* **Work task**
Set down every line of the data, unchanged and complete.

* **Data for review**

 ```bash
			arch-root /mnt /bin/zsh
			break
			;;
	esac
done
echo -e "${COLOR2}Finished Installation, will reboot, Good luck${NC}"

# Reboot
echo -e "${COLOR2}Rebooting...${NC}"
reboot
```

* **Response area**
 ```bash
			arch-root /mnt /bin/zsh
			break
			;;
	esac
done
echo -e "${COLOR2}Finished Installation, will reboot, Good luck${NC}"

# Reboot
echo -e "${COLOR2}Rebooting...${NC}"
reboot
```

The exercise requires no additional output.